Stressing and questioning your architectural choices by continually exposing your logical boundaries to different scenarios, is what keeps your organization and systems you are building capable of working at scale
If you have ever experienced firsthand an organization that scales rapidly in terms of the number of people employed, then I guess you might agree with the claim I am making. Organization at scale simply plays by other rules.
This is actually a fascinating transformation to observe.
In the beginning, when the organization is relatively small, the choices you make are usually based on keeping things simple and fast. For instance, you would decide on having a single codebase with simple pipelines and packaged in one deployable unit. Since the focus is on speed you are quite comfortable adding dependencies across the codebase. Within the small team of developers there is efficient communication, and you are able to ship features quickly. The small organization is serving the customers well, and there is real collaboration between end-users, business and tech.
The eventual product success is usually accompanied by scaling the organization both horizontally, by setting up more product teams, and vertically, by creating more hierarchy. On scale, as Brooks Law advises, adding more people slows everything down. Working on a single codebase and deploying everything together starts to create tricky coordination issues. Dependencies across the codebase challenge the teams and chokes the decision making process. Straightforward decisions, such as upgrade to a new version of an external library, can feature as a heavy topic on the agenda of middle managers’ go/no-go meetings.
The simple choices, once sound and sensible, suddenly appear to be the very root of the technical debt everybody is complaining about.
At this point somebody usually suggests to split the source code in multiple repositories. With multirepo, all of a sudden the developer experience improves and product teams work fast again, feeling autonomy and flow in the daily work. On the other hand, as a shrewd consequence of this seemingly natural choice, the overall product testing becomes more costly. The distributed development environment has in fact extended the testing feedback loop to the integration environment.
The advantage of source code autonomy now turns into an inter-team coordination drawback.

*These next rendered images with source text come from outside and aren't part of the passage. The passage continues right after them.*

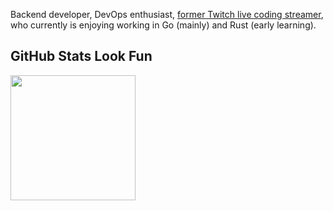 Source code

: Backend developer, DevOps enthusiast, <a href="https://youtube.com/playlist?list=PL5WgwHl4ZzQ33iEoB8EhSpTJie4ro-371">former Twitch live coding streamer</a>, who
currently is enjoying working in Go (mainly) and Rust (early learning).

## GitHub Stats Look Fun

<a href="https://github.com/MatthewEdge">
    <img height="200px" align="center" src="https://github-readme-stats.vercel.app/api/top-langs/?username=MatthewEdge&layout=compact&langs_count=10&title_color=eceff4&text_color=eceff4&bg_color=3b4252&count_private=true"/>
</a>

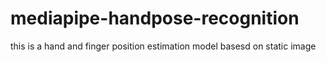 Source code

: # mediapipe-handpose-recognition
this is a hand and finger position estimation model basesd on static image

The next thing you know someone suggests moving back to monorepo and the cycle repeats itself.
This story has unfortunately quite often been told in many organizations that happen to deal with the challenge of scaling.
Instead of discussing monorepo and multirepo tradeoffs I suggest observing the organization and the system from multiple perspectives and focus exclusively on the feedback loops.
Try to answer 2 simple questions after studying the figure above:
If your answer is Yes to either or both of the questions then I believe that your organization is, deliberately or inadvertently, choosing to sacrifice realistic end-user feedback. This is usually due to the slowness of the feedback loops within the organization.
At this stage you can trace back this observation to the decision on going with monorepo or multirepo. If there is a connection there, then you have solid arguments on moving in one or the other direction.
However, the real value of observing the feedback loops is relating it to the model that helps us understand scaling as a force that works in multiple dimensions. The model I am referring to is the 4+1 View Model of Software Architecture , which describes each system from 4 different views: logical, development, process and physical perspective while evolving the system through scenarios or use-cases which comprises a “+1”-component.
Following this model, we quickly realize that spreading the source code across multiple repositories is just one dimension that helps us handle scaling. Instead of overfocusing on development view, I advocate establishing the quickest possible feedback loop between the logical view, or logical boundaries, and the end user needs they are meant to serve.
Stressing and questioning your architectural choices by continually exposing your logical boundaries to different scenarios, is what keeps your organization and systems you are building capable of working at scale!
Systematic learning from outside the organization can be time-consuming. Allow me to finish with yet another model that can help you understand the forces we are dealing with when scaling an organization, the CoWork's model of Levels of Alignment applied to the topic of multi-team organizations
Whether or not you are dealing with a small organization or an organization at scale the realistic feedback loop occurs only on the Outside View, where we let end-users, stakeholders and the market guide our decision making. The challenge is much bigger in a scaling organization due to longer time it takes to facilitate learning. This is the real purpose of software architecture, shortening the feedback loops from the Outside View to the inner organization structure.